Records for the exercise -
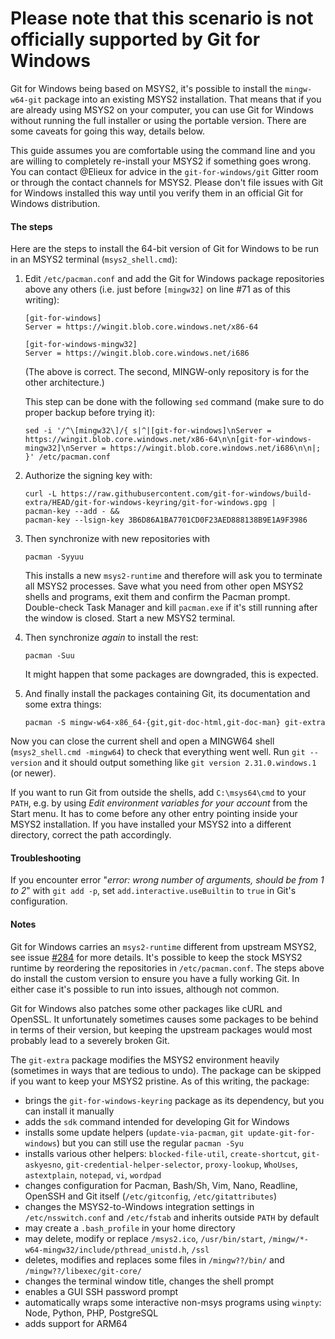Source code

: # **Please note that this scenario is not officially supported by Git for Windows**

Git for Windows being based on MSYS2, it's possible to install the `mingw-w64-git` package into an existing MSYS2 installation.  That means that if you are already using MSYS2 on your computer, you can use Git for Windows without running the full installer or using the portable version.  There are some caveats for going this way, details below.

This guide assumes you are comfortable using the command line and you are willing to completely re-install your MSYS2 if something goes wrong.  You can contact @Elieux for advice in the `git-for-windows/git` Gitter room or through the contact channels for MSYS2.  Please don't file issues with Git for Windows installed this way until you verify them in an official Git for Windows distribution.


#### The steps

Here are the steps to install the 64-bit version of Git for Windows to be run in an MSYS2 terminal (`msys2_shell.cmd`):

 1. Edit `/etc/pacman.conf` and add the Git for Windows package repositories above any others (i.e. just before `[mingw32]` on line #71 as of this writing):

        [git-for-windows]
        Server = https://wingit.blob.core.windows.net/x86-64

        [git-for-windows-mingw32]
        Server = https://wingit.blob.core.windows.net/i686

    (The above is correct.  The second, MINGW-only repository is for the other architecture.)

    This step can be done with the following `sed` command (make sure to do proper backup before trying it):

        sed -i '/^\[mingw32\]/{ s|^|[git-for-windows]\nServer = https://wingit.blob.core.windows.net/x86-64\n\n[git-for-windows-mingw32]\nServer = https://wingit.blob.core.windows.net/i686\n\n|; }' /etc/pacman.conf

 2. Authorize the signing key with:

        curl -L https://raw.githubusercontent.com/git-for-windows/build-extra/HEAD/git-for-windows-keyring/git-for-windows.gpg |
        pacman-key --add - &&
        pacman-key --lsign-key 3B6D86A1BA7701CD0F23AED888138B9E1A9F3986

 3. Then synchronize with new repositories with

        pacman -Syyuu

    This installs a new `msys2-runtime` and therefore will ask you to terminate all MSYS2 processes.  Save what you need from other open MSYS2 shells and programs, exit them and confirm the Pacman prompt. 
 Double-check Task Manager and kill `pacman.exe` if it's still running after the window is closed.  Start a new MSYS2 terminal.

 4. Then synchronize *again* to install the rest:

        pacman -Suu

    It might happen that some packages are downgraded, this is expected.

 5. And finally install the packages containing Git, its documentation and some extra things:

        pacman -S mingw-w64-x86_64-{git,git-doc-html,git-doc-man} git-extra

Now you can close the current shell and open a MINGW64 shell (`msys2_shell.cmd -mingw64`) to check that everything went well.  Run `git --version` and it should output something like `git version 2.31.0.windows.1` (or newer).

If you want to run Git from outside the shells, add `C:\msys64\cmd` to your `PATH`, e.g. by using *Edit environment variables for your account* from the Start menu.  It has to come before any other entry pointing inside your MSYS2 installation. If you have installed your MSYS2 into a different directory, correct the path accordingly.


#### Troubleshooting

If you encounter error "*error: wrong number of arguments, should be from 1 to 2*" with `git add -p`, set `add.interactive.useBuiltin` to `true` in Git's configuration.


#### Notes

Git for Windows carries an `msys2-runtime` different from upstream MSYS2, see issue [#284](/git-for-windows/git/issues/284) for more details.  It's possible to keep the stock MSYS2 runtime by reordering the repositories in `/etc/pacman.conf`.  The steps above do install the custom version to ensure you have a fully working Git.  In either case it's possible to run into issues, although not common.

Git for Windows also patches some other packages like cURL and OpenSSL.  It unfortunately sometimes causes some packages to be behind in terms of their version, but keeping the upstream packages would most probably lead to a severely broken Git.

The `git-extra` package modifies the MSYS2 environment heavily (sometimes in ways that are tedious to undo).  The package can be skipped if you want to keep your MSYS2 pristine.  As of this writing, the package:

- brings the `git-for-windows-keyring` package as its dependency, but you can install it manually
- adds the `sdk` command intended for developing Git for Windows
- installs some update helpers (`update-via-pacman`, `git update-git-for-windows`) but you can still use the regular `pacman -Syu`
- installs various other helpers: `blocked-file-util`, `create-shortcut`, `git-askyesno`, `git-credential-helper-selector`, `proxy-lookup`, `WhoUses`, `astextplain`, `notepad`, `vi`, `wordpad`
- changes configuration for Pacman, Bash/Sh, Vim, Nano, Readline, OpenSSH and Git itself (`/etc/gitconfig`, `/etc/gitattributes`)
- changes the MSYS2-to-Windows integration settings in `/etc/nsswitch.conf` and `/etc/fstab` and inherits outside `PATH` by default
- may create a `.bash_profile` in your home directory
- may delete, modify or replace `/msys2.ico`, `/usr/bin/start`, `/mingw/*-w64-mingw32/include/pthread_unistd.h`, `/ssl`
- deletes, modifies and replaces some files in `/mingw??/bin/` and `/mingw??/libexec/git-core/`
- changes the terminal window title, changes the shell prompt
- enables a GUI SSH password prompt
- automatically wraps some interactive non-msys programs using `winpty`: Node, Python, PHP, PostgreSQL
- adds support for ARM64
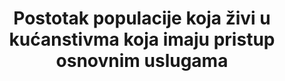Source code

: ---
title: Postotak populacije koja živi u kućanstivma koja imaju pristup osnovnim uslugama 
permalink: /1-4-1/
sdg_goal: 1
layout: indicator
indicator: 1.4.1
indicator_variable: null
graph: null
graph_type_description: null
graph_status_notes: unk
variable_description: null
variable_notes: null
un_designated_tier: '3'
un_custodial_agency: 'UN  Habitat  (Partnering  Agencies:  UNEP,  ITU,  UPU)'
target_id: '1.4'
has_metadata: false
goal_meta_link: 'http://unstats.un.org/sdgs/files/metadata-compilation/Metadata-Goal-1.pdf'
goal_meta_link_page: 8
indicator_name: Postotak populacije koja živi u kućanstivma koja imaju pristup osnovnim uslugama 
target: >-
  By  2030,  ensure  that  all  men  and  women,  in  particular  the  poor  and  the  vulnerable,  have  equal  rights  to  economic  resources,  as  well  as  access  to  basic  services,  ownership  and  control  over  land  and  other  forms  of  property,  inheritance,  natural  resources,  appropriate  new  technology  and  financial  services,  including  microfinance.
source_title: null
source_notes: null
published: true  

---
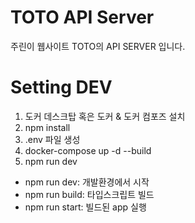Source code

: # TOTO API Server

주린이 웹사이트 TOTO의 API SERVER 입니다.

# Setting DEV

1. 도커 데스크탑 혹은 도커 & 도커 컴포즈 설치
2. npm install
3. .env 파일 생성
4. docker-compose up -d --build
5. npm run dev

-   npm run dev: 개발환경에서 시작
-   npm run build: 타입스크립트 빌드
-   npm run start: 빌드된 app 실행

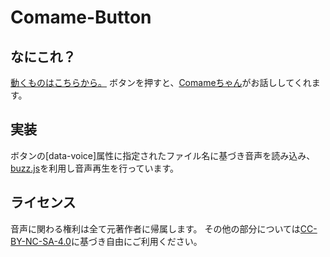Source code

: # Comame-Button

## なにこれ？
[動くものはこちらから。](https://niltea.github.io/hanarisa-button/)
ボタンを押すと、[Comameちゃん](https://www.youtube.com/channel/UCurEA8YoqFwimJcAuSHU0MQ)がお話ししてくれます。

## 実装
ボタンの[data-voice]属性に指定されたファイル名に基づき音声を読み込み、
[buzz.js](http://buzz.jaysalvat.com/)を利用し音声再生を行っています。

## ライセンス
音声に関わる権利は全て元著作者に帰属します。
その他の部分については[CC-BY-NC-SA-4.0](http://creativecommons.org/licenses/by-nc-sa/4.0/deed.ja)に基づき自由にご利用ください。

What is expected - Every line from the one containing "ボタンを押すと、[Comam" through the end of the data must be repeated exactly, and no other line.

Response to this task -
ボタンを押すと、[Comameちゃん](https://www.youtube.com/channel/UCurEA8YoqFwimJcAuSHU0MQ)がお話ししてくれます。

## 実装
ボタンの[data-voice]属性に指定されたファイル名に基づき音声を読み込み、
[buzz.js](http://buzz.jaysalvat.com/)を利用し音声再生を行っています。

## ライセンス
音声に関わる権利は全て元著作者に帰属します。
その他の部分については[CC-BY-NC-SA-4.0](http://creativecommons.org/licenses/by-nc-sa/4.0/deed.ja)に基づき自由にご利用ください。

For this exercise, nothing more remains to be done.